O conto começava assim: «Havia uma casa ao fundo da rua. Lembras-te? Há quanto tempo estaria ela lá? Não o sabíamos. Não importava. De uma coisa tínhamos a certeza, estava lá desde muito antes de nós. Era mesmo o que se podia considerar uma casa antiga... Ou será que a víamos assim apenas por ser anterior a nós? Uma casa pequena, simples. Porta e janelas sempre fechadas. As paredes tinham aquela cor indistinta que fica quando a cal começa a estalar pelo calor forte do Verão e pela chuva agreste do Inverno. Nunca conhecêramos alguém que lá tivesse morado. As paredes... As paredes eram mesmo feitas de pedra, ou serei eu a querer diferenciar a casa ainda mais das construções de hoje?»

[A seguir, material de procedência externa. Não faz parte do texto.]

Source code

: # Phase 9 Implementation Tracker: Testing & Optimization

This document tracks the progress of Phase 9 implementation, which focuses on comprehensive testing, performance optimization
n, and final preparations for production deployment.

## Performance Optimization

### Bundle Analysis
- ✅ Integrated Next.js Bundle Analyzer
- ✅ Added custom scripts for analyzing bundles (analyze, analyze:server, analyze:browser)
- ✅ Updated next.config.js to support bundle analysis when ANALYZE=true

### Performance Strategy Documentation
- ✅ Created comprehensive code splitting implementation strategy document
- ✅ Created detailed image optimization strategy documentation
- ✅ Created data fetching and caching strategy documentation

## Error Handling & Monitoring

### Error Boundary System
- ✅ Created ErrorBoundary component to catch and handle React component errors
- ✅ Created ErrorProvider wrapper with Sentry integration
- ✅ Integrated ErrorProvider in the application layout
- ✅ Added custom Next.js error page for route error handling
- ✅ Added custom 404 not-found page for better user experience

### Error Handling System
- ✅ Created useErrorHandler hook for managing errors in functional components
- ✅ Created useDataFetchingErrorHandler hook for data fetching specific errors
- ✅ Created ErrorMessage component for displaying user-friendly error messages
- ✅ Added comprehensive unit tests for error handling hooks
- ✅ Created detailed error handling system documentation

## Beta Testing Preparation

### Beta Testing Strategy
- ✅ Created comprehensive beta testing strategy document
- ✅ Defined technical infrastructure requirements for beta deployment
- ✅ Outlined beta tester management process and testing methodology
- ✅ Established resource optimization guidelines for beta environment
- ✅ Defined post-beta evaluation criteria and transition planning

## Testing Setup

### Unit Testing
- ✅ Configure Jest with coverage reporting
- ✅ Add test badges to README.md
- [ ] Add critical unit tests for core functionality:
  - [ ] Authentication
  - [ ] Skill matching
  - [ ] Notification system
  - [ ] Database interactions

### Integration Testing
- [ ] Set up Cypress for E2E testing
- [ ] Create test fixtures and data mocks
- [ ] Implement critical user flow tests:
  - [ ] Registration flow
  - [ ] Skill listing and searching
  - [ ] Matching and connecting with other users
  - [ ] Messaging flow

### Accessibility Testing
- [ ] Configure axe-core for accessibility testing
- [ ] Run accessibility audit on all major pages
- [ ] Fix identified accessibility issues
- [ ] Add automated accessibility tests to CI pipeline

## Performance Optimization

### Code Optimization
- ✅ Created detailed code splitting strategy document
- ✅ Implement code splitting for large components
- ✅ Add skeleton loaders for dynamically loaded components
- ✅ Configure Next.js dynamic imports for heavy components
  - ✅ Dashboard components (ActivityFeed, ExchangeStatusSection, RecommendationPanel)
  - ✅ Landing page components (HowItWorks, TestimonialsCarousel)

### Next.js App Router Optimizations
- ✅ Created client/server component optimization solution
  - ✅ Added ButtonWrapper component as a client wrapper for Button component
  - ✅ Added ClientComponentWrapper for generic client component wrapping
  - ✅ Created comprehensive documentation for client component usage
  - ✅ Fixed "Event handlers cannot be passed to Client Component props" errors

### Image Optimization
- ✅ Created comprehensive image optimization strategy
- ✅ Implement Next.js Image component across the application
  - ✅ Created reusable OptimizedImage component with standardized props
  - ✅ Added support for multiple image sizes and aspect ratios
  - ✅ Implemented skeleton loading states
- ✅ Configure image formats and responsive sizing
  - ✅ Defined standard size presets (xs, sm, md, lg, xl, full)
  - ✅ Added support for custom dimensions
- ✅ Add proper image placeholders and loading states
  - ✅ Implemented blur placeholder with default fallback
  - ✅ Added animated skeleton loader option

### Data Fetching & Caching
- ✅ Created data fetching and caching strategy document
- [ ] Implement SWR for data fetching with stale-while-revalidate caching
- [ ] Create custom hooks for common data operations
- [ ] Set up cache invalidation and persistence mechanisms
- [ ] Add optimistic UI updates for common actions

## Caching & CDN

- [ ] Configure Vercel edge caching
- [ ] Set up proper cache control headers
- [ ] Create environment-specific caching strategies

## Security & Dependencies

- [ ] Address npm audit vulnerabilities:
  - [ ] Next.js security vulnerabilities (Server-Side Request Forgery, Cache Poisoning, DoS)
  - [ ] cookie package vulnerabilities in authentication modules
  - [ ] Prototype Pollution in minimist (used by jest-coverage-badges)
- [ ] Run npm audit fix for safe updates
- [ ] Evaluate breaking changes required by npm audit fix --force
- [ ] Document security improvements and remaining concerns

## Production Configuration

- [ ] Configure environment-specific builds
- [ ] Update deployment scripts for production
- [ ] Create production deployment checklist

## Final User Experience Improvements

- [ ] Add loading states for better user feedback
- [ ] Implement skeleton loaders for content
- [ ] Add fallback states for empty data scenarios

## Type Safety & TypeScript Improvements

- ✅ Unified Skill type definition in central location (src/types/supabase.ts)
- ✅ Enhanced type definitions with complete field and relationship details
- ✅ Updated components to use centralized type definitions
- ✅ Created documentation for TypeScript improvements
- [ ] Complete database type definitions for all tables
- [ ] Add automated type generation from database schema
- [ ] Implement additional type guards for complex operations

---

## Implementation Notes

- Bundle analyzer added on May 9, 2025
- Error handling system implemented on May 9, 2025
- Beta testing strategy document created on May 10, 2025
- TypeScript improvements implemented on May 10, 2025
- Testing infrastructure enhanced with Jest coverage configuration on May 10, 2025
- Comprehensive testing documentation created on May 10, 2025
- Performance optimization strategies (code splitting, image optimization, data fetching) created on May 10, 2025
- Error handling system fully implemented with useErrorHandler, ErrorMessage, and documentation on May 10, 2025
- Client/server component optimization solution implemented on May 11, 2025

Pareceu-me uma voz diferente, um mundo diferente, o que sempre procuro nos livros e é tão raro encontrar. Uma descoberta como outras feitas antes, e outras que fiz depois, de vozes tão diferentes quanto fascinantes. De escritores como Santiago Gamboa, Javier Cercas, Camilo José Cela, Elly Welt, Roberto Ampuero, o já referido José Riço Direitinho, Alicia Giménez Bartlett, José Eduardo Agualusa, Naguib Mahfouz, Juan Eslava Galán ou Carlos María Domínguez.
Avancei pelo conto, até ao parágrafo final: «A mesma rapariga de há pouco... Está de volta. Senta-se no outro banco de madeira. Há um gato que a acompanha e lhe roça o pêlo lânguido pelas pernas. É o fim da tarde, arrefece ainda mais... A noite não tarda a cair. Há um rapaz que se aproxima, tem mais ou menos a mesma idade que a rapariga, ou talvez seja um pouco mais velho. Senta-se ao lado dela. Estão os dois sentados. Está frio. Têm as mãos dadas. Parecem não me ver. Os pássaros, agora, estão de regresso às árvores, barulhentos. Continuo a não saber que árvores são estas, mas não me surpreenderia se fossem ciprestes.»
Foi o primeiro de muitos contos que li da Rute, a escritora que desde essa altura sei que está ao nível do que de melhor temos em Portugal. Mas que me parece ter uma enorme tendência para o recato. A escritora que não põe em livros as histórias que escreve não sei por quê. Mesmo assim, pode-se espreitar um pouco do seu trabalho num blog chamado «Bicho do Mato por Aí», um blog que em tempos teve outro nome, «Esta Distância que nos Une». Há muita poesia, mais do que ficção, mas sobre poesia não me atrevo a dar opiniões ou a fazer apostas.
Há pouco tempo, a Rute surpreendeu-me, mesmo com a sua tendência para o recato. Soube que tinha ganho um prémio literário com um conjunto de alguns dos seus contos. Não sei o que a terá levado a concorrer. Mas o importante é que concorreu; e que ganhou. Gostava de um dia, depressa, ver publicado esse conjunto de contos. Um pequeno livro. O primeiro de muitos livros da Rute na ficção.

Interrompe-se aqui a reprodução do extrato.